Kobo e-readers, made by Japan's Rakuten, have benefited from being sold in a popular high street chain.
But they will shortly face a challenge from other in-store promotions secured by their competitors.
There are three new models in Kobo's revised line-up of devices.
In addition to the Glo model which features a 6in (15.2cm) e-paper screen, the firm has also released the Mini – a cheaper model with a 5in (12.7cm) screen that does not have a light.
The third device is an Android-powered tablet called the Arc. It has a 7in (17.8cm) screen and features an internet browser and multimedia capabilities, but is less suitable for use in the sunlight.
Kobo will continue to offer its existing Touch model giving it a line-up ranging in price from £60 to £190.
Beyond its deal with WH Smiths, Kobo said the models would also be sold at Asda, Argos and John Lewis, among others, in the UK.
However, the advantage it has enjoyed as the most visible e-reader on the British high street will be undermined by recent moves by Amazon and US chain Barnes and Noble.
Bookseller Waterstones, which has more than 300 stores in the UK, announced a partnership with Amazon in May.
The deal will see about a third of its shops refitted to promote the US firm's Kindle devices, and visitors will also be encouraged to browse the chain's shelves before buying from Amazon's online store.
The Guardian has reported that if customers bought a title using Waterstone's in-store wi-fi the UK group would "get a cut" of the sale.

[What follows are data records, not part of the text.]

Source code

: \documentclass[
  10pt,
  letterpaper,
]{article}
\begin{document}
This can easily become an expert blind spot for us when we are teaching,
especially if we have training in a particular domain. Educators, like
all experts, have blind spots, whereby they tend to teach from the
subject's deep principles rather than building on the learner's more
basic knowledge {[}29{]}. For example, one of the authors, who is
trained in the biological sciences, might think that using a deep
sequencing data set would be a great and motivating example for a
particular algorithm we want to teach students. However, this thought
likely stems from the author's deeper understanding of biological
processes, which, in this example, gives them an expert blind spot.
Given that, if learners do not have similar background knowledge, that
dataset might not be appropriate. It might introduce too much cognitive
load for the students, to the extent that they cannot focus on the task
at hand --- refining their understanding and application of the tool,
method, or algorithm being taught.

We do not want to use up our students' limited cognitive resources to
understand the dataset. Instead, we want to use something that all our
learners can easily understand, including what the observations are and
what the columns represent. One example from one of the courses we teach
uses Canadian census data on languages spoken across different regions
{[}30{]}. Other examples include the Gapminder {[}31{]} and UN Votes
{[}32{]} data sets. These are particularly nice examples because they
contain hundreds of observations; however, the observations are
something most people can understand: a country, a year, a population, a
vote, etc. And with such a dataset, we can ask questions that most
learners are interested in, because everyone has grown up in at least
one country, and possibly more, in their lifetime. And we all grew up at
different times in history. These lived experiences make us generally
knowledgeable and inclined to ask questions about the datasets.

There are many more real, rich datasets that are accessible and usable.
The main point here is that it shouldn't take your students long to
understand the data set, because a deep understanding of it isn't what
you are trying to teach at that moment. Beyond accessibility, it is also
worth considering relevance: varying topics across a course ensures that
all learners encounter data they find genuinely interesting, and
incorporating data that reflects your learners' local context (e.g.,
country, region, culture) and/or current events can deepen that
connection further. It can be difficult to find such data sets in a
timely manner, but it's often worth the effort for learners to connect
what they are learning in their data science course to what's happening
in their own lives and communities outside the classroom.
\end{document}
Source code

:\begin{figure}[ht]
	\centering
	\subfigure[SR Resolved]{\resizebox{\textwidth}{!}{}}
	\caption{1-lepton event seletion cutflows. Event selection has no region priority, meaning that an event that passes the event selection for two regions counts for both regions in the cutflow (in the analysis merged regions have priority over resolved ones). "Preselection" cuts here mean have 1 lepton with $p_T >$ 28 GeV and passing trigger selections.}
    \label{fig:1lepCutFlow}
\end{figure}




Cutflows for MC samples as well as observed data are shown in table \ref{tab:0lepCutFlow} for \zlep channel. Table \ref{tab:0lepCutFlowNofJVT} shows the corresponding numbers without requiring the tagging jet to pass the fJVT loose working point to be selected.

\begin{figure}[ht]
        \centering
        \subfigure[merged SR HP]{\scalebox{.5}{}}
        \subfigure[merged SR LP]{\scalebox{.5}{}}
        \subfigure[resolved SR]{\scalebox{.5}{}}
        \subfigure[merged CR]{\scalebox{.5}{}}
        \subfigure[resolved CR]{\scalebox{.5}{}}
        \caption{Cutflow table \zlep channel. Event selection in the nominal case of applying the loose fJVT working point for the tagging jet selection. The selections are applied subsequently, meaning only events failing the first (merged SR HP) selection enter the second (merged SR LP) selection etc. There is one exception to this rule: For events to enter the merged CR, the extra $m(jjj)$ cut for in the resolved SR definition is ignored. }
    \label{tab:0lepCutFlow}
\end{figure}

However, a spokesman for the firm told the BBC that the terms of the deal had not been made public.
Waterstones had previously sold Sony e-readers which had received much less promotion.
Barnes and Noble has signed a deal with rival booksellers Foyles and Blackwell's as well as Argos and John Lewis.
"Clearly there is going to be a lot more choice for consumers interested in e-books this Christmas and a lot more retail presence," Benedict Evans, a technology analyst at Enders Analysis told the BBC.
"Kobo has a credible hardware line-up and a pretty good selection of content.
"But for consumers Amazon is likely to be the trusted brand in this sector and has greater public awareness. Kobo may need more hand holding and marketing when it comes to retail sales."